Count each line below that has the word "κάθε" in it, and give only the total.
[[ Recorded information open ]]
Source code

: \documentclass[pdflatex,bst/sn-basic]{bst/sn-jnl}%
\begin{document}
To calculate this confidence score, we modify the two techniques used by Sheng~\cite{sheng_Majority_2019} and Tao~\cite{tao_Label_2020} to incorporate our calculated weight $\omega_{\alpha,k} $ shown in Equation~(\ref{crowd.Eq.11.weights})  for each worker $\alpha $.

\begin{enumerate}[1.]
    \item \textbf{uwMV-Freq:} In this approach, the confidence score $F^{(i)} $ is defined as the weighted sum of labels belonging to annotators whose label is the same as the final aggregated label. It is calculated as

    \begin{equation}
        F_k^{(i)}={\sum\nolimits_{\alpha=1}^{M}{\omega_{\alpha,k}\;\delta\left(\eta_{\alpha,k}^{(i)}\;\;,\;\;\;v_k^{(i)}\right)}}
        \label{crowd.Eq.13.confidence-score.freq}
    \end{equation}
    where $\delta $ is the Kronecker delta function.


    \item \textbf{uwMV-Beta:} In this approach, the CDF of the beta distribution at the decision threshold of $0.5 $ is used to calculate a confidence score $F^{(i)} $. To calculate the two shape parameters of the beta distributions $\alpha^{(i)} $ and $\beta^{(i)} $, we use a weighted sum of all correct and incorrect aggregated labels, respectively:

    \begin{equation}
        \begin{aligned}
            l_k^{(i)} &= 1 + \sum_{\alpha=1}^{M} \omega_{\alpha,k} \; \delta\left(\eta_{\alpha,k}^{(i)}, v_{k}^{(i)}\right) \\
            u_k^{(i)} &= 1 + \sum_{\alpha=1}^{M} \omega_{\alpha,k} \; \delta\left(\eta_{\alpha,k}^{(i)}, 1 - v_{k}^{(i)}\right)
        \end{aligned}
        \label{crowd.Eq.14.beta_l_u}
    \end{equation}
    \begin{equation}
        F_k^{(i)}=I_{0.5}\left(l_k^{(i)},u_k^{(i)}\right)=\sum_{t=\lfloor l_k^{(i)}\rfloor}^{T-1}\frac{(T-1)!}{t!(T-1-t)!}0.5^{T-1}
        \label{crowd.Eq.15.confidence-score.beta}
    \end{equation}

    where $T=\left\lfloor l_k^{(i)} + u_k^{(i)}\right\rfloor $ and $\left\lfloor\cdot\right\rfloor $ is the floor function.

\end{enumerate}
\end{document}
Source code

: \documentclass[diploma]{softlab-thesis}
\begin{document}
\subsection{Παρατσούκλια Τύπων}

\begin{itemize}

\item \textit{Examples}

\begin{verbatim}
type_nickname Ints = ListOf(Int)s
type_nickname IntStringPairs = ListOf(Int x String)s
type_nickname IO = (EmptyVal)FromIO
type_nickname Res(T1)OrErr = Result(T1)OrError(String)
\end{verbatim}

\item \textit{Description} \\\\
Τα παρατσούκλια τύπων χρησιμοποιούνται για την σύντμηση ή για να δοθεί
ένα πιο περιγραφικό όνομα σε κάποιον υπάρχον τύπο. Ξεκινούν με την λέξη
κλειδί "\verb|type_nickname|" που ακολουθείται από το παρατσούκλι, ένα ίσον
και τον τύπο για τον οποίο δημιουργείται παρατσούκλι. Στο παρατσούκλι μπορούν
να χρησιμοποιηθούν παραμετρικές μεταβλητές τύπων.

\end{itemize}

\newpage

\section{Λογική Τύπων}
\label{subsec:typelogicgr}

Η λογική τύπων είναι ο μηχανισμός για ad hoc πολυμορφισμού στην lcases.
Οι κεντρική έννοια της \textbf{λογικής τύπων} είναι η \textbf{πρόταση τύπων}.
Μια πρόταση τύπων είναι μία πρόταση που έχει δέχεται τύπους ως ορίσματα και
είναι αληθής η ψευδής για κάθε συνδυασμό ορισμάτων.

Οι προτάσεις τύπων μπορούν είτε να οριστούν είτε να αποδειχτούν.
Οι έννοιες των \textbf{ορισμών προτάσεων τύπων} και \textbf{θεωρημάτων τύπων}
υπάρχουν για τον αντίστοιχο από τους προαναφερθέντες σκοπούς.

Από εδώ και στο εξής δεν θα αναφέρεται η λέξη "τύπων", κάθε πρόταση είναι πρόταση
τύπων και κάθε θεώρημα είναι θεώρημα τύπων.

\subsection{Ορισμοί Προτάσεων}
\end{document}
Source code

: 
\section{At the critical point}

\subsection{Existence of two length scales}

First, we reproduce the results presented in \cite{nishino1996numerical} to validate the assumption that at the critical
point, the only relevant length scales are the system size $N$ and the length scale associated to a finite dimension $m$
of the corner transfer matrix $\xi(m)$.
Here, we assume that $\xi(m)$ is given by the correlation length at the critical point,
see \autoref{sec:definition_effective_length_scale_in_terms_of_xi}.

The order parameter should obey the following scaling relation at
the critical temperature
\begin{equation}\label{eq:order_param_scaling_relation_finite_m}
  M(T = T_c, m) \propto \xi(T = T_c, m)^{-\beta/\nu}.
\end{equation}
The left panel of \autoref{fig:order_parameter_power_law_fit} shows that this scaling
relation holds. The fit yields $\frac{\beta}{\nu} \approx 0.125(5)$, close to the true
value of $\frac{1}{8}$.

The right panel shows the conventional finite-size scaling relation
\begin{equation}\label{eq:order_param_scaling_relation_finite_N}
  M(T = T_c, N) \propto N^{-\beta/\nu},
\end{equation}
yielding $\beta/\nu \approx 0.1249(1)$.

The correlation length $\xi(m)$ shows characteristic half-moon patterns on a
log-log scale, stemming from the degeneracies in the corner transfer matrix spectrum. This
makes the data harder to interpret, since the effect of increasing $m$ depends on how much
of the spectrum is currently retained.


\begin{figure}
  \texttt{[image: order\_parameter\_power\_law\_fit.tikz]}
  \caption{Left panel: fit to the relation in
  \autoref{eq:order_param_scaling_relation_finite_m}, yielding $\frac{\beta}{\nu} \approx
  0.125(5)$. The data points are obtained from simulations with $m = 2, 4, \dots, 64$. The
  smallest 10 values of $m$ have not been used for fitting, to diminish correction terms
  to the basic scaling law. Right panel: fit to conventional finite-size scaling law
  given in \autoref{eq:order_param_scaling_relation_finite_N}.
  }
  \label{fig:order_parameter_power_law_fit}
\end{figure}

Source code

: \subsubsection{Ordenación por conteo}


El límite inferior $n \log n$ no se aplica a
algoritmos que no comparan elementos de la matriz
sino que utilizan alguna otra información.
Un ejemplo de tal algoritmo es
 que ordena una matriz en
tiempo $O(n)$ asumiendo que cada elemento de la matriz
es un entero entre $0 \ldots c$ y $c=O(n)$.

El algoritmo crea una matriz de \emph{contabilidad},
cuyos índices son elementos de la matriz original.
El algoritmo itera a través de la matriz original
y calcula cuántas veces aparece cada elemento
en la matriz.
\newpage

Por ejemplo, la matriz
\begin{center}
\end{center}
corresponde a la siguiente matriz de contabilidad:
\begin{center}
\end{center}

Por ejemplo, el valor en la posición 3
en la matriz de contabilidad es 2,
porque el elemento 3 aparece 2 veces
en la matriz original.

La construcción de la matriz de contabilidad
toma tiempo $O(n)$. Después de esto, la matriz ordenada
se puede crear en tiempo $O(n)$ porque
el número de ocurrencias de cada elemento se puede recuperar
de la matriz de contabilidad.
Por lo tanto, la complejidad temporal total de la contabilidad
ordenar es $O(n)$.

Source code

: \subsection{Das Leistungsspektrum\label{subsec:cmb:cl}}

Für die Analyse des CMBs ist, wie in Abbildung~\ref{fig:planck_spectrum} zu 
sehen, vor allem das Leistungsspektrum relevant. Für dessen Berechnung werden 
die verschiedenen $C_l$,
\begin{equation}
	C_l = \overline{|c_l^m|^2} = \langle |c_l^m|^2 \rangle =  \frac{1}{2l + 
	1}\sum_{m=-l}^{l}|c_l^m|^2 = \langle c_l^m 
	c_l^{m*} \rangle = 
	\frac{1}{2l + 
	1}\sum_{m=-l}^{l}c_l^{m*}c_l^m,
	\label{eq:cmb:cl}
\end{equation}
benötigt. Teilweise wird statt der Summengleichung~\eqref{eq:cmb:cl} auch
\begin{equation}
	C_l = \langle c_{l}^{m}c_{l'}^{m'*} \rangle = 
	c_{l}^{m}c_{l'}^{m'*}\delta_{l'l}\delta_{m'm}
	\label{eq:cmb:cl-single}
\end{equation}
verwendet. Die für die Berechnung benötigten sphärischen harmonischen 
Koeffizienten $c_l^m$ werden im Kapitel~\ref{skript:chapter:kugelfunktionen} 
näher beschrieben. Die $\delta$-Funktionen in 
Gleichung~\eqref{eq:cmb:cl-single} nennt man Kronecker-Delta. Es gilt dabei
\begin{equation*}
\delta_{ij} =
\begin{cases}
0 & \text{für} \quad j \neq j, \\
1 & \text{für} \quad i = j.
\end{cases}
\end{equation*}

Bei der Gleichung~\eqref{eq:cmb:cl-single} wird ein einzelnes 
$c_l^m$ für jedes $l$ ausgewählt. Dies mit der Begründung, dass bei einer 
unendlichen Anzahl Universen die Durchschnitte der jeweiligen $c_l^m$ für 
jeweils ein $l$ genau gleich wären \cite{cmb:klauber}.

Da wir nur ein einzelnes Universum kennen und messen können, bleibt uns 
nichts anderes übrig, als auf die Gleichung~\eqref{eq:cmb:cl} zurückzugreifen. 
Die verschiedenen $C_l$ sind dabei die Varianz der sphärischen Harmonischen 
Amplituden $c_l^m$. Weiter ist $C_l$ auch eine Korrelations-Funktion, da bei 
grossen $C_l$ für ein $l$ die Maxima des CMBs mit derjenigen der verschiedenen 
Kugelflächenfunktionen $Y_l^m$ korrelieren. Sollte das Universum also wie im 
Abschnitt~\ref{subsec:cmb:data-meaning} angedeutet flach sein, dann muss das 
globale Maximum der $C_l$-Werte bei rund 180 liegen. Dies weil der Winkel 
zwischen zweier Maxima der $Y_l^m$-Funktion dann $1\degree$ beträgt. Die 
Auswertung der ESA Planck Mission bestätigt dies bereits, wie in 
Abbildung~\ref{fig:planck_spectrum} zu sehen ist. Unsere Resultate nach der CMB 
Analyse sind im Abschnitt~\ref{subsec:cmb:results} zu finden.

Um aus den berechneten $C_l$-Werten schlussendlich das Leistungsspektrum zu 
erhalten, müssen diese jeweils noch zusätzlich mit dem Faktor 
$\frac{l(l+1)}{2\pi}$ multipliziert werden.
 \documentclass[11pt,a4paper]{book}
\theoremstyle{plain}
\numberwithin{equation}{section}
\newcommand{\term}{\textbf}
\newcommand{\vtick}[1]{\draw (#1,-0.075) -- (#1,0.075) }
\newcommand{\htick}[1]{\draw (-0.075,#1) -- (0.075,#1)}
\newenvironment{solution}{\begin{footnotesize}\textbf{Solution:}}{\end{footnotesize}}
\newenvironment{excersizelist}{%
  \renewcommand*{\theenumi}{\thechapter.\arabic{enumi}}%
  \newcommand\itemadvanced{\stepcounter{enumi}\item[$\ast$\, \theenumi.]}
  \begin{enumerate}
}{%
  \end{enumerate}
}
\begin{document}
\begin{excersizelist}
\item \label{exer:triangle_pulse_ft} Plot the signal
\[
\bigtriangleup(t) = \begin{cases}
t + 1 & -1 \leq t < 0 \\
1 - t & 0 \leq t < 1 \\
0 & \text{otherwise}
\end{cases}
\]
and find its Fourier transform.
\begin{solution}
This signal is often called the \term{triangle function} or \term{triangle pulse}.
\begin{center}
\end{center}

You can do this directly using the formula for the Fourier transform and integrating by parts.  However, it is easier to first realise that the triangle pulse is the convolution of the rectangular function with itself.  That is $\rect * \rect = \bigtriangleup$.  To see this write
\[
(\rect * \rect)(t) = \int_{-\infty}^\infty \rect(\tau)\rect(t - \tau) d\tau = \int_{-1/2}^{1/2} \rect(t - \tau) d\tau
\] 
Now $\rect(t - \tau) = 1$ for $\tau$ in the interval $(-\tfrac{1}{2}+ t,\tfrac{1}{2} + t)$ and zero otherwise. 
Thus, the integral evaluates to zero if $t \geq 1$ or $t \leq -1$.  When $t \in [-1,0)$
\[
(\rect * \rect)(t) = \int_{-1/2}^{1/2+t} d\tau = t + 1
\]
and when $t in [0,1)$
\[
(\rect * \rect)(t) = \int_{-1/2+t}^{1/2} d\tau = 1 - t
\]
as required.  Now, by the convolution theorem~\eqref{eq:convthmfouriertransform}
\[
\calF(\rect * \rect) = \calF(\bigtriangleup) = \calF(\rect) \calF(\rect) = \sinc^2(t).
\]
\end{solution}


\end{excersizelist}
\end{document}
[[ Recorded information closed ]]
| Exercise solution |
3